— EXTRACTED INFORMATION —
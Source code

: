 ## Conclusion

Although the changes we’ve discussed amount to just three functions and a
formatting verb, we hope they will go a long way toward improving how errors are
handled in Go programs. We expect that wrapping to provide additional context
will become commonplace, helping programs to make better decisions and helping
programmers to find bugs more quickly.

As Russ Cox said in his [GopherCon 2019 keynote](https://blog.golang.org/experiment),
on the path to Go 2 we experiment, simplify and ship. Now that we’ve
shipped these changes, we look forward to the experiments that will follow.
...
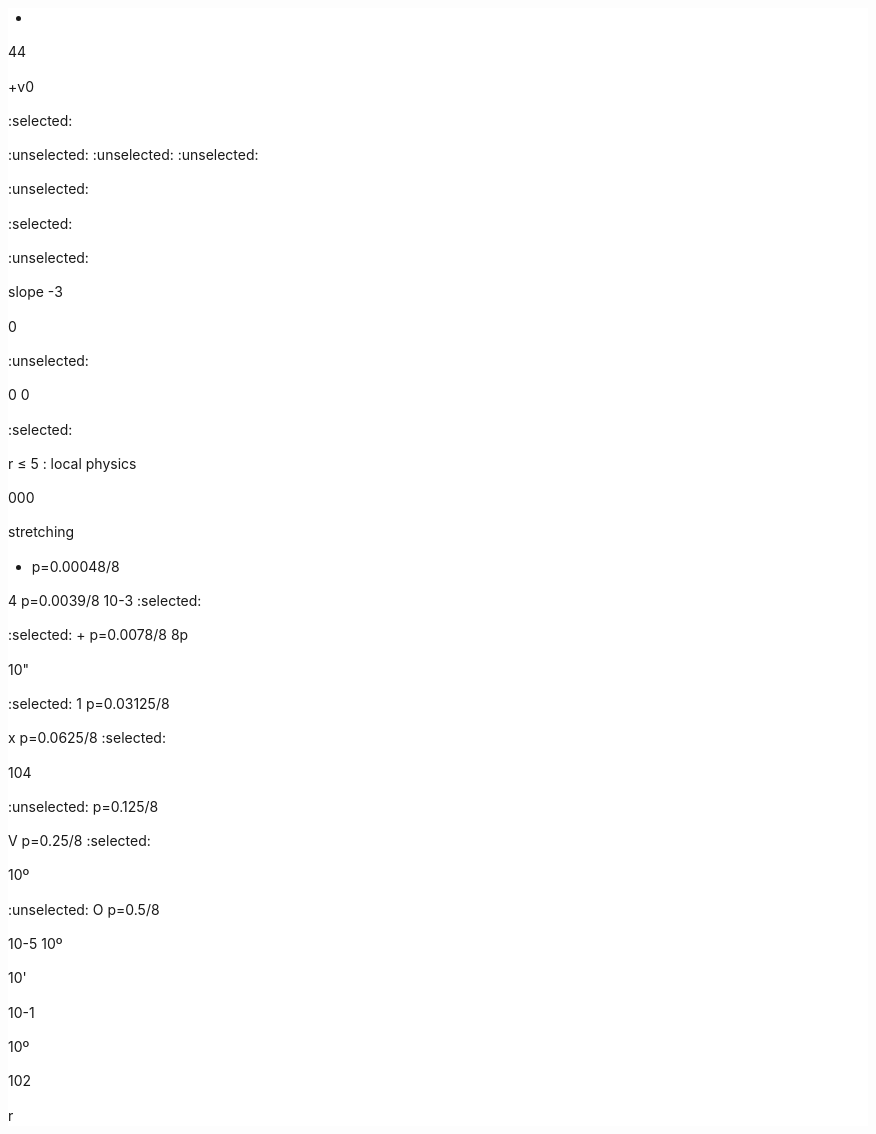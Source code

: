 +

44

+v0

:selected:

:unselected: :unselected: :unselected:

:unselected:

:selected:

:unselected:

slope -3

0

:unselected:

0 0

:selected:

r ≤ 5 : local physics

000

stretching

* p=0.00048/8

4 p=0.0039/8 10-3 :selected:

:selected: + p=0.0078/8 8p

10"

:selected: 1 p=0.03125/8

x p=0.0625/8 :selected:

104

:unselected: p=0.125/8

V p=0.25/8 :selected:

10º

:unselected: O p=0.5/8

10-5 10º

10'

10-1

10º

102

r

— WHAT IS EXPECTED —
The reply should consist of a single number: how many lines in the listing contain the word "programs".

— EXERCISE SOLUTION —
2